- [Work required]: Reproduce, exactly, the lines of the material below from the line containing "such as **Computer" through the line containing "https://blog.darkthread.net/blog/performancecounter-c-sample/", with both end lines included and nothing else.

── Input data

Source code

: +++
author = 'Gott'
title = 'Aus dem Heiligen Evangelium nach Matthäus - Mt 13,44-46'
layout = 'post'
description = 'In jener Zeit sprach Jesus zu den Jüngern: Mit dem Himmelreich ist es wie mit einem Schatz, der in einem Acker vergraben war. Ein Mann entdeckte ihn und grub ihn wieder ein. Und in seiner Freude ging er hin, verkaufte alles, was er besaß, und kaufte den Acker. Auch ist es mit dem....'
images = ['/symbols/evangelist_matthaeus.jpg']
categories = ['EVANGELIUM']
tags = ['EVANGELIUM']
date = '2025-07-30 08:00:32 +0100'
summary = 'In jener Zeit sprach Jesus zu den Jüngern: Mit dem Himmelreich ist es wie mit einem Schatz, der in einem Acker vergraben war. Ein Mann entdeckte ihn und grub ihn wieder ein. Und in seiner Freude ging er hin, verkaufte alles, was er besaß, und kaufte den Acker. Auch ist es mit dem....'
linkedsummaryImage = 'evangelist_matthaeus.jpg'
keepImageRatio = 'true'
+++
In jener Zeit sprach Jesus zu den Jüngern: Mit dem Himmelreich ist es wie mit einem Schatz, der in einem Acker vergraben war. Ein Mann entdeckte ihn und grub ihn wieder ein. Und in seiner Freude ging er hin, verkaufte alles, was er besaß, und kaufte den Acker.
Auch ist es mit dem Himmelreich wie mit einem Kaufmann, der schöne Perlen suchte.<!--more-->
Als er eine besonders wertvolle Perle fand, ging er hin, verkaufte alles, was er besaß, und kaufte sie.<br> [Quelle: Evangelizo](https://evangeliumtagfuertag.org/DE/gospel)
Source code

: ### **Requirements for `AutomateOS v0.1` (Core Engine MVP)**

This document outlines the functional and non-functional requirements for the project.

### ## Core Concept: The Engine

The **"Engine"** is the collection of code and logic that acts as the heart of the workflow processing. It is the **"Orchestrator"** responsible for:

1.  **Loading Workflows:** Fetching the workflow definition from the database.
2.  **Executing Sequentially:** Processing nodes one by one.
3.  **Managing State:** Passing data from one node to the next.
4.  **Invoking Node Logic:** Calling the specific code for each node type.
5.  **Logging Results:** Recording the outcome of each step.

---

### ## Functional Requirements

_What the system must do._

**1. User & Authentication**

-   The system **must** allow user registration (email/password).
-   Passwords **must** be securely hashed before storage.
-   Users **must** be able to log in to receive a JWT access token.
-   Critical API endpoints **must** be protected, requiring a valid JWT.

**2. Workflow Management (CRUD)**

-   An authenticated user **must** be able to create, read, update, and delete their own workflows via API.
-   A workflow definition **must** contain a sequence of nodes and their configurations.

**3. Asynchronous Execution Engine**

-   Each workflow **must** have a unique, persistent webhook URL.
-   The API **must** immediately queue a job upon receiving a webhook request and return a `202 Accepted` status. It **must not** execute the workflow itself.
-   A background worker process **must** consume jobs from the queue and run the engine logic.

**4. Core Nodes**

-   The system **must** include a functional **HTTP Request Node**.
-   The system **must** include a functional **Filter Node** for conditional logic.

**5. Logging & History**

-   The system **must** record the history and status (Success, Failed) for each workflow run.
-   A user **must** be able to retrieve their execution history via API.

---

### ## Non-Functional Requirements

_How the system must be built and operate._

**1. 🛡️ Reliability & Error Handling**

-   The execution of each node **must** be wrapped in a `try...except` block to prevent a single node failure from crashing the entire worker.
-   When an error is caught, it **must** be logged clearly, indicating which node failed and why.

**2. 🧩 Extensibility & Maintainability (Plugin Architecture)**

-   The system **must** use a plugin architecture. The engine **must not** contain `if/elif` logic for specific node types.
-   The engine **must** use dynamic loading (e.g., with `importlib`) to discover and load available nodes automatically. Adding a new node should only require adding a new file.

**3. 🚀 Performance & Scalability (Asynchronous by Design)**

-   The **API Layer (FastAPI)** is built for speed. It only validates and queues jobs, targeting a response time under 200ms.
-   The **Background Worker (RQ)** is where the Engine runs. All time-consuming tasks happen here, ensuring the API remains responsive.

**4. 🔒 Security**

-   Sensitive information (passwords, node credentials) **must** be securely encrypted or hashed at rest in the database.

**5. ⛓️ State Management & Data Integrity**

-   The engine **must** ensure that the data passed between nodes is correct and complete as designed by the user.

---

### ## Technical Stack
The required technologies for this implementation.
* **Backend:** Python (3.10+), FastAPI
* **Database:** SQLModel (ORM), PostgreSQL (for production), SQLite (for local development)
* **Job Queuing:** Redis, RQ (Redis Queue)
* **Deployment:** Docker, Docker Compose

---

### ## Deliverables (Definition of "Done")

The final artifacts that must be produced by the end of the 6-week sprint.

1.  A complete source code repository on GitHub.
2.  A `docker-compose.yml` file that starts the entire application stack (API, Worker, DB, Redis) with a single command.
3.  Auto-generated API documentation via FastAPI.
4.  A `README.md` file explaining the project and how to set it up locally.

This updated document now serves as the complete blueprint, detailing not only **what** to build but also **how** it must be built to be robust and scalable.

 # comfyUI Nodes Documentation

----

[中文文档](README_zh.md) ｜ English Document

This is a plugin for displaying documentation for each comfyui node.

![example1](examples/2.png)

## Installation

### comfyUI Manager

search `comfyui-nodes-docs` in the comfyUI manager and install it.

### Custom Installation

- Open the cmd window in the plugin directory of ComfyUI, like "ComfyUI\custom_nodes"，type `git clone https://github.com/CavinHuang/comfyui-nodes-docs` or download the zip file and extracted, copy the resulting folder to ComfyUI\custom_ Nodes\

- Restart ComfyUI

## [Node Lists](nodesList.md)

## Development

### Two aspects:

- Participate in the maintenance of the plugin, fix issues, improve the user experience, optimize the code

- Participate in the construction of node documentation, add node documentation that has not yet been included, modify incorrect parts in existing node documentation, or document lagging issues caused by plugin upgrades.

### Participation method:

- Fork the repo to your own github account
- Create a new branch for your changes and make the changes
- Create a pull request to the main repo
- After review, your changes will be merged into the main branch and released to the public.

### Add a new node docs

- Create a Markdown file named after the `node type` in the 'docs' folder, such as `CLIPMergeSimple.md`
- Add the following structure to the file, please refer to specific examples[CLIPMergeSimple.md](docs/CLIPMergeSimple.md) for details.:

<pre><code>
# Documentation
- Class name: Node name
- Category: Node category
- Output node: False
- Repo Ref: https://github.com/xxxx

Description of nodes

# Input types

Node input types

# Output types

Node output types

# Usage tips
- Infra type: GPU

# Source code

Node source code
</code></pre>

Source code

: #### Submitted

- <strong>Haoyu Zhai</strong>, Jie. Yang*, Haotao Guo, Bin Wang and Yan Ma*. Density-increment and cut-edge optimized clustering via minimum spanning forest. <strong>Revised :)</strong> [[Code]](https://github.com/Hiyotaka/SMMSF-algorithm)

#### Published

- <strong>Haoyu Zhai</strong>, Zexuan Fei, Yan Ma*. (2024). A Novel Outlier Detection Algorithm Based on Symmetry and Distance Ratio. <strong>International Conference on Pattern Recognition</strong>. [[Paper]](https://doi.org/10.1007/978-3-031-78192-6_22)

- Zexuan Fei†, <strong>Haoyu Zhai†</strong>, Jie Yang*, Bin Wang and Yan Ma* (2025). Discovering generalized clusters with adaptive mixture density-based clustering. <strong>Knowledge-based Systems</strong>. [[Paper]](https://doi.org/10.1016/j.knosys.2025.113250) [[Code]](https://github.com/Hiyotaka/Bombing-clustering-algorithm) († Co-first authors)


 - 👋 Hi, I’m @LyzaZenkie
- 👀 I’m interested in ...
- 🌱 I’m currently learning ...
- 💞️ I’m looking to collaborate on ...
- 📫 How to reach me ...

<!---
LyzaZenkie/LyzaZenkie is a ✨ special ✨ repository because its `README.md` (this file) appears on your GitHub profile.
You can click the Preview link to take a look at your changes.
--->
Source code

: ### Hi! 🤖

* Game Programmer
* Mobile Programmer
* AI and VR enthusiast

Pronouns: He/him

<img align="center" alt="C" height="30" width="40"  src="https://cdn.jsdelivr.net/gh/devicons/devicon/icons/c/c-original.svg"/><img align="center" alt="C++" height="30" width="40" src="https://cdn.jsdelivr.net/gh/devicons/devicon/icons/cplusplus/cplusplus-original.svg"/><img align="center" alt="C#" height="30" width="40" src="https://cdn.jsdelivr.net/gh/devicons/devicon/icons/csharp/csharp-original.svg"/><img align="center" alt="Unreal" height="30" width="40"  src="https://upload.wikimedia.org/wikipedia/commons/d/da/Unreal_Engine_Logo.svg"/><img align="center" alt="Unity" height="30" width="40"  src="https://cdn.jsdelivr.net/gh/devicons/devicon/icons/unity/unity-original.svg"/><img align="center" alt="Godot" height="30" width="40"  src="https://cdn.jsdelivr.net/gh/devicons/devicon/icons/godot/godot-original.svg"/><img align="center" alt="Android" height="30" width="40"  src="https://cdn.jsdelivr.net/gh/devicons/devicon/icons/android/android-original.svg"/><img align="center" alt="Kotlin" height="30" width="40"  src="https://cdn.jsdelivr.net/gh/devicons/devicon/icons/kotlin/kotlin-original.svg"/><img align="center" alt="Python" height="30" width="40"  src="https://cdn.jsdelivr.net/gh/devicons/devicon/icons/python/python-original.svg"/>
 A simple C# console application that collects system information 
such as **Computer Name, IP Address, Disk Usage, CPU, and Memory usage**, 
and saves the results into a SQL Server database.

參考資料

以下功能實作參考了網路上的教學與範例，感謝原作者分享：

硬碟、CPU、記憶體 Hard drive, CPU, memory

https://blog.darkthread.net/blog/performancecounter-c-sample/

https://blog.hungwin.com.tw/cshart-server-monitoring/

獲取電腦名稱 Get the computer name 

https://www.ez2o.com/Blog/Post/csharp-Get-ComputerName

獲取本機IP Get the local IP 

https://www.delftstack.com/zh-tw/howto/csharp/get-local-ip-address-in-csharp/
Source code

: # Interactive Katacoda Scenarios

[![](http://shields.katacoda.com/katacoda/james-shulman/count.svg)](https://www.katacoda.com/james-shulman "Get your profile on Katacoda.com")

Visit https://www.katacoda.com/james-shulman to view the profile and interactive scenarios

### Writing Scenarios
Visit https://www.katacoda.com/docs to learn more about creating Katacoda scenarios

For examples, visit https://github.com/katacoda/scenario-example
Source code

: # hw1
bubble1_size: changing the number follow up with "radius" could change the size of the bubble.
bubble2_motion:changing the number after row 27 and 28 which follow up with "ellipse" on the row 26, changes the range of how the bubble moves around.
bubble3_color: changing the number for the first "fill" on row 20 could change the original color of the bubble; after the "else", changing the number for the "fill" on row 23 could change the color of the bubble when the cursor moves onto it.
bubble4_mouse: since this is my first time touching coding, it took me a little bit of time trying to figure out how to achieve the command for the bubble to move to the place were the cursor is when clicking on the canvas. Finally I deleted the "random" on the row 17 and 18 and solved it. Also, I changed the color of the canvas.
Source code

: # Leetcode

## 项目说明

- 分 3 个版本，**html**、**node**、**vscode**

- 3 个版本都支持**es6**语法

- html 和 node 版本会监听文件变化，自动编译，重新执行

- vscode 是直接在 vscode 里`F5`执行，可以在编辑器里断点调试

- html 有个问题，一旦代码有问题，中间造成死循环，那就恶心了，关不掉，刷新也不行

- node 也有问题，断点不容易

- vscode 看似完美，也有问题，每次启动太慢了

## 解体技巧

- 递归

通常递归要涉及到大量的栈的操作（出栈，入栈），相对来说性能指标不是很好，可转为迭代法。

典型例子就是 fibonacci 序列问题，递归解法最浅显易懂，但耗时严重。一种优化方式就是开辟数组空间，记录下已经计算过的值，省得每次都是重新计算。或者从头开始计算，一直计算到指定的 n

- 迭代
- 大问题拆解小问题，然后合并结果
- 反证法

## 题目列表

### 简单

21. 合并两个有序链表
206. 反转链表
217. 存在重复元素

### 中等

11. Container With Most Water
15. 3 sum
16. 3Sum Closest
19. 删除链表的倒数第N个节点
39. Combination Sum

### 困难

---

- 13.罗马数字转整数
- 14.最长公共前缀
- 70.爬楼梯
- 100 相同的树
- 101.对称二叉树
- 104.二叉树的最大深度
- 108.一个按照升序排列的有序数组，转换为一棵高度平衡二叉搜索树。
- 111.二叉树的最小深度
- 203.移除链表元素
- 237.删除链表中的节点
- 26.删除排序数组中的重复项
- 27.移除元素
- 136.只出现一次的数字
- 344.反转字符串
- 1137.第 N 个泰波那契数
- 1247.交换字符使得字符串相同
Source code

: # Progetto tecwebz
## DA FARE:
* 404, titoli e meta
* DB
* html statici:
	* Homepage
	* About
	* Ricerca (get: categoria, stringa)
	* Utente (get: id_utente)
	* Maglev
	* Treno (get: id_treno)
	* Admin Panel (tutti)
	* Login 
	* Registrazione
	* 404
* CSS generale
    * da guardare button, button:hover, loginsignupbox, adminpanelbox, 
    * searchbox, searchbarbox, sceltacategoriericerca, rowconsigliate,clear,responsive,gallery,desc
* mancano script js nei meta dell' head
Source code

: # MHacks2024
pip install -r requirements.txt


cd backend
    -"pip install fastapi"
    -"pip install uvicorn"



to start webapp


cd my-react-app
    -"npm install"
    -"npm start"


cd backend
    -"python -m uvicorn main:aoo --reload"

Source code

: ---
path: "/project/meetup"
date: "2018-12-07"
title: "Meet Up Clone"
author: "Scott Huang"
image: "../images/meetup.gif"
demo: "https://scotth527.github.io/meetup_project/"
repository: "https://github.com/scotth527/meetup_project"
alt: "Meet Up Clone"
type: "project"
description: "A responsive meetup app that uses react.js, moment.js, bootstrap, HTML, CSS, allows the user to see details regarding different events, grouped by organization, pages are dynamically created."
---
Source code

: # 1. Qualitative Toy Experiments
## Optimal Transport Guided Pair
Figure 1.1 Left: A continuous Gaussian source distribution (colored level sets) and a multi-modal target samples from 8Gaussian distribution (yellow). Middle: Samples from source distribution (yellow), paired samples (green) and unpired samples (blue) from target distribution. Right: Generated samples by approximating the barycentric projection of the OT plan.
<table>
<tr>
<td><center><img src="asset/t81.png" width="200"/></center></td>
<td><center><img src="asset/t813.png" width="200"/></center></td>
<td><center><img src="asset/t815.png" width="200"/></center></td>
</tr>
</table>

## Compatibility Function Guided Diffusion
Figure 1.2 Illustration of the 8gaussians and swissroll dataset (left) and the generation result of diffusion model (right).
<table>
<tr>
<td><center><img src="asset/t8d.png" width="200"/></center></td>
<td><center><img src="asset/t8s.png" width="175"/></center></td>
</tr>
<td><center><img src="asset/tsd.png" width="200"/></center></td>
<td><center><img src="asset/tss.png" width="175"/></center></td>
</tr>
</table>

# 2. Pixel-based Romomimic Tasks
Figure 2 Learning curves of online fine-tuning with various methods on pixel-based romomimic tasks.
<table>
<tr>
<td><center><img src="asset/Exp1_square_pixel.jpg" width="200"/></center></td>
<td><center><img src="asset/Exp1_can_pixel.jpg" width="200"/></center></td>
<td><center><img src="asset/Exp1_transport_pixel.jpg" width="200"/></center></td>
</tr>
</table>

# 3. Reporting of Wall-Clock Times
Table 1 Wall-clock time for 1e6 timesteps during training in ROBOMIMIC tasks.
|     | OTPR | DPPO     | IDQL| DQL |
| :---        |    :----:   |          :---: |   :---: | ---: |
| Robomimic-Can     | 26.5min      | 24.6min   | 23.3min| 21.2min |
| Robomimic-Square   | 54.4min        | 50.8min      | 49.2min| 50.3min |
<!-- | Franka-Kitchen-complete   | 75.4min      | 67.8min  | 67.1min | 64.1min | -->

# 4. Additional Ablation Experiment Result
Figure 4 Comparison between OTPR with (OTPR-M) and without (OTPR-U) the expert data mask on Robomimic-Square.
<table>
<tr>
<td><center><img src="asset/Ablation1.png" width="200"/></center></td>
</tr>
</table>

────

- [Completed task]:
such as **Computer Name, IP Address, Disk Usage, CPU, and Memory usage**, 
and saves the results into a SQL Server database.

參考資料

以下功能實作參考了網路上的教學與範例，感謝原作者分享：

硬碟、CPU、記憶體 Hard drive, CPU, memory

https://blog.darkthread.net/blog/performancecounter-c-sample/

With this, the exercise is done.